**Work instructions**
State the number of lines in these records holding "want". Say nothing more.

==== Recorded data

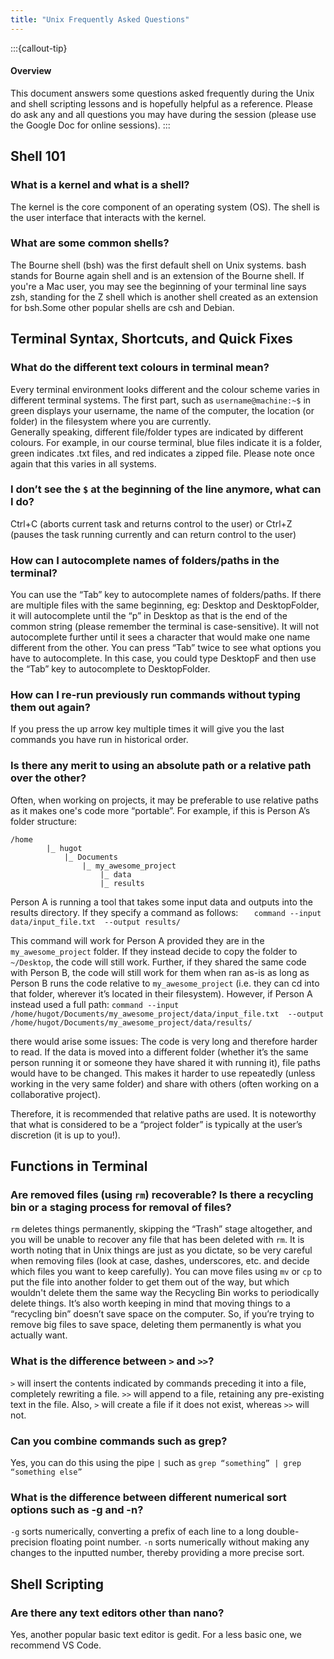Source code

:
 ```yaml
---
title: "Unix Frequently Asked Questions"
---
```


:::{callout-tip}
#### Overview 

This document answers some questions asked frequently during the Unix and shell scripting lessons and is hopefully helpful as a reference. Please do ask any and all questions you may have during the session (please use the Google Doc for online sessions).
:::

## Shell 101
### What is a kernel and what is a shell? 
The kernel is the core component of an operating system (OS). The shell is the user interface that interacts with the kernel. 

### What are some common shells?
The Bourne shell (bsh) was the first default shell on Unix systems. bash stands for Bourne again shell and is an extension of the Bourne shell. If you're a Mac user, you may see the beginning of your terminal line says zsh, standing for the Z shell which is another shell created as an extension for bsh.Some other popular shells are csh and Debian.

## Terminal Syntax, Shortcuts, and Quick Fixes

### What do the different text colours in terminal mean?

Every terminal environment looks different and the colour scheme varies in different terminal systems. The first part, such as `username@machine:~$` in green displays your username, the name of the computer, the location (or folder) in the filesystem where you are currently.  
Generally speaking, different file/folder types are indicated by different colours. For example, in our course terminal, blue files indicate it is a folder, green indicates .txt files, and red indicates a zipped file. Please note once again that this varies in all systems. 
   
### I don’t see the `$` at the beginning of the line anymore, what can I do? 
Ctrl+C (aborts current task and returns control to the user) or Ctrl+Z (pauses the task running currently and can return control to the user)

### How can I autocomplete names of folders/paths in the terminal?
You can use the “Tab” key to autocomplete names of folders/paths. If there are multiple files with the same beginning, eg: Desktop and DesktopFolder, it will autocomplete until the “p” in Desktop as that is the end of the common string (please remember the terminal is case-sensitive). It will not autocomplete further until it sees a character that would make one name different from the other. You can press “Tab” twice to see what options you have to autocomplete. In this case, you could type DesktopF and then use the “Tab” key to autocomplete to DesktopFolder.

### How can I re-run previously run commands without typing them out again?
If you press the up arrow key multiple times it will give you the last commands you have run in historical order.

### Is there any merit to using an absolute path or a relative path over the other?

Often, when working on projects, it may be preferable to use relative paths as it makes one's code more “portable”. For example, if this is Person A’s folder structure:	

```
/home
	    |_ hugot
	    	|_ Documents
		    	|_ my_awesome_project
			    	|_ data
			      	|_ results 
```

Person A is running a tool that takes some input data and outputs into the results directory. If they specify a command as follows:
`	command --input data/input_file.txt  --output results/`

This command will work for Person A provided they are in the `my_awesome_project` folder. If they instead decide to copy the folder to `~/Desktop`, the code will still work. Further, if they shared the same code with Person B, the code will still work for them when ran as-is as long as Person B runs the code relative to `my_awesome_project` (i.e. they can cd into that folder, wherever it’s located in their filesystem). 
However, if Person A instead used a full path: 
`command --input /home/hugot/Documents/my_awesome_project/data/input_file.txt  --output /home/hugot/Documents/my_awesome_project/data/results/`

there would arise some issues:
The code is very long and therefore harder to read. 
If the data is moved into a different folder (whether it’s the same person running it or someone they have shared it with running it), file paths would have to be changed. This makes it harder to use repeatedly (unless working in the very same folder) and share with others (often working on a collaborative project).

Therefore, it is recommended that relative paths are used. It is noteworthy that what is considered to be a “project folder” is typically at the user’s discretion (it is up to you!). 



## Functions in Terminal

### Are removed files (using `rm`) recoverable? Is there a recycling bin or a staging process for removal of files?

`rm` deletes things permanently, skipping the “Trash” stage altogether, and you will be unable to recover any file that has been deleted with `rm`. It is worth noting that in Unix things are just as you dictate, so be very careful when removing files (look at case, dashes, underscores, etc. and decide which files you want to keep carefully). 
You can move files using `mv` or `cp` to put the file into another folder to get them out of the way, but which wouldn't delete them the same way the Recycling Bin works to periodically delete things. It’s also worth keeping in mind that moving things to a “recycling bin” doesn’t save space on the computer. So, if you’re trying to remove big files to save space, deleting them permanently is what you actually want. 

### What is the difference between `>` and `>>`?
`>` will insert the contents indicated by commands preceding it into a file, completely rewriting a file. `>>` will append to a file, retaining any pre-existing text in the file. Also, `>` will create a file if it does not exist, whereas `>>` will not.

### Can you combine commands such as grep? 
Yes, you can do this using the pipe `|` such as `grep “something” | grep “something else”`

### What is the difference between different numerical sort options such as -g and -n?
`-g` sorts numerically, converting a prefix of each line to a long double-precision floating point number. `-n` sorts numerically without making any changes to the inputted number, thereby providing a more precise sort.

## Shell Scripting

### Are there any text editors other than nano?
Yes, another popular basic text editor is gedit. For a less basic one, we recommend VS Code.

========

**Answer space**
2